Once we've had a little time to chew on the data, it's press conference time. Only a few people are up on the stage, but practically the entire MER team troops over to von Karman auditorium, just to glory in the moment. A line of MERfolk forms in front of Elachi and Theisinger[5], high-fiving as they stream by. I take a seat with Nagin Cox and Jeff Biesiadecki and just grin hugely as the folks on stage read short prepared statements and then answer the reporters' questions as best they can.
Looking around the room as the press conference proceeds, I'm struck by something -- a sense of scale. I'm a small, small part of a huge, huge mission. Hundreds upon hundreds of JPLers have worked on this project, along with others around the world. Slaving away in my office for years, I never really got a sense of the scope of this team. Mechanical and electrical engineers, flight and ground software developers, testers, navigators, machine vision experts, hundreds of top-notch people doing the best work of their lives. And it all had to go perfectly to make this moment happen.
I switch my attention back to the press conference to hear Jennifer Trosper fielding a question about the airbag that didn't deflate. Right where we'd hoped to drive Spirit off the lander, there's an airbag that didn't retract fully -- perhaps caught on something. The reporter's asking how big the obstacle is, and Jennifer doesn't know -- but it just so happens that Brian Cooper and I looked at that in RSVP, right before coming over to the press conference, and we made a preliminary measurement. I manage to tell her, more or less sotto voce, and she relays the answer to the reporter: "75 or 80 cm."
Courtesy NASA/JPL-Caltech. Panoramic and overhead views from Spirit's landing site, on sol 1, showing in part the airbag that didn't fully deflate.
I call my dad and stepmom, and my in-laws, on my cell phone, just to share the moment. My dad, in particular, grew up dreaming of space travel, listening to any science fiction radio program they broadcast in Ohio when he was a boy. You'll have to work pretty hard to find a prouder father in this solar system right now.
By the time I go home, I've been up ... uh ... I don't even know how many hours. There's no word to describe how I'm feeling, so I make one up. Exhilarausted.
Footnotes:
[1] Surface Mission Support Area. It's the nerve center of the surface mission.
[2] Instrument Deployment Device, the official name for the rover's robotic arm. Why they couldn't have called it "ARM" is beyond me.

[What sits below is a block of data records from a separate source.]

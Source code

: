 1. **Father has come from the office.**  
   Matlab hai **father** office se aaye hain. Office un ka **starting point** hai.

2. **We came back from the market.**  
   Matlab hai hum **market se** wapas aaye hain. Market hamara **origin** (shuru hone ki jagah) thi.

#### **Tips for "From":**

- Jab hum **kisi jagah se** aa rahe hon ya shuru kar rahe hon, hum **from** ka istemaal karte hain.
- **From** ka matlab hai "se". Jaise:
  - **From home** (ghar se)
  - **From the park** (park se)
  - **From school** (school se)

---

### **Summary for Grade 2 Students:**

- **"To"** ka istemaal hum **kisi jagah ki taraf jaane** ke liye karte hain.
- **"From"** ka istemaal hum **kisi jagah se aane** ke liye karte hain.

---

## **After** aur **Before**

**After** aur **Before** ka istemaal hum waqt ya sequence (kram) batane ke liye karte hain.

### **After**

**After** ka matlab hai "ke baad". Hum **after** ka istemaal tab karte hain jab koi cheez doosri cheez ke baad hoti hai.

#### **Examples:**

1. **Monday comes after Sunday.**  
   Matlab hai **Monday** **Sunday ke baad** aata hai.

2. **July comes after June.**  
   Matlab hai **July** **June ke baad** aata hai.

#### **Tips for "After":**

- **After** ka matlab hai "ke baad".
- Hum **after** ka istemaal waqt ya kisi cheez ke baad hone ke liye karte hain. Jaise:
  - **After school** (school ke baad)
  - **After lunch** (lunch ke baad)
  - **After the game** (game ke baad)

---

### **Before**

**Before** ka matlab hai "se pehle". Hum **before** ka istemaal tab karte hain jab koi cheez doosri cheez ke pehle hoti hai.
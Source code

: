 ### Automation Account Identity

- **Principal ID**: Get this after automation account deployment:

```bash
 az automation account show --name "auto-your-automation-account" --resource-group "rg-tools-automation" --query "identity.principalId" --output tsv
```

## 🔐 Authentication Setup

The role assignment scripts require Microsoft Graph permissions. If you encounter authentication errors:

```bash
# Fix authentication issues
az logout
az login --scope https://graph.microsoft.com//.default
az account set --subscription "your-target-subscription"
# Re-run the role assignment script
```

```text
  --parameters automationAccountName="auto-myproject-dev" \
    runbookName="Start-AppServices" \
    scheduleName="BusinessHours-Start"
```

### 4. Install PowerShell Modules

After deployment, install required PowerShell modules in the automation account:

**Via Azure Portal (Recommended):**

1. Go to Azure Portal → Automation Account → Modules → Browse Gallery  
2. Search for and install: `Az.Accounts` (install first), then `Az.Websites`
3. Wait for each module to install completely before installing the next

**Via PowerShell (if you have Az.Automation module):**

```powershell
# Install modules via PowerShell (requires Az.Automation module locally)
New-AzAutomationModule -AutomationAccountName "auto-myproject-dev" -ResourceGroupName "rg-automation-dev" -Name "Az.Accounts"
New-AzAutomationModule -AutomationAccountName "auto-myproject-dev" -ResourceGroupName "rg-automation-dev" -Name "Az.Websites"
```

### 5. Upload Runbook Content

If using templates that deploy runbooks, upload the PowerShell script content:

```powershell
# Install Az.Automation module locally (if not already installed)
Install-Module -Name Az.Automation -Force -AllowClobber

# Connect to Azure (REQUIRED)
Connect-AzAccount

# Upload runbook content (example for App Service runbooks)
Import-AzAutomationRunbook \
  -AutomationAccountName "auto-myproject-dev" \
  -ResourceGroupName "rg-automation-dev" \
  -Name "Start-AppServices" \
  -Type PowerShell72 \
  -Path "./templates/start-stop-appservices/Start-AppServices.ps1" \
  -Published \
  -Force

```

Ashitey's job is to keep an eye on the health of the IDD and also of the rover's mobility system -- the wheels, suspension, and associated hardware and software.
[3] The Rover Sequencing and Visualization Program, the software suite I helped write for MER. It's the software we'll use to drive the rovers. My part of the tool suite, RoSE (the Rover Sequence Editor), was also used to command the rovers during their months-long cruise to Mars.
[4] Cruise Mission Support Area. It's where the folks who are flying the rovers to Mars sit. When the rovers land, they hand over to the SMSA for good.
[5] Lab Director Charles Elachi and MER Project Manager Pete Theisinger.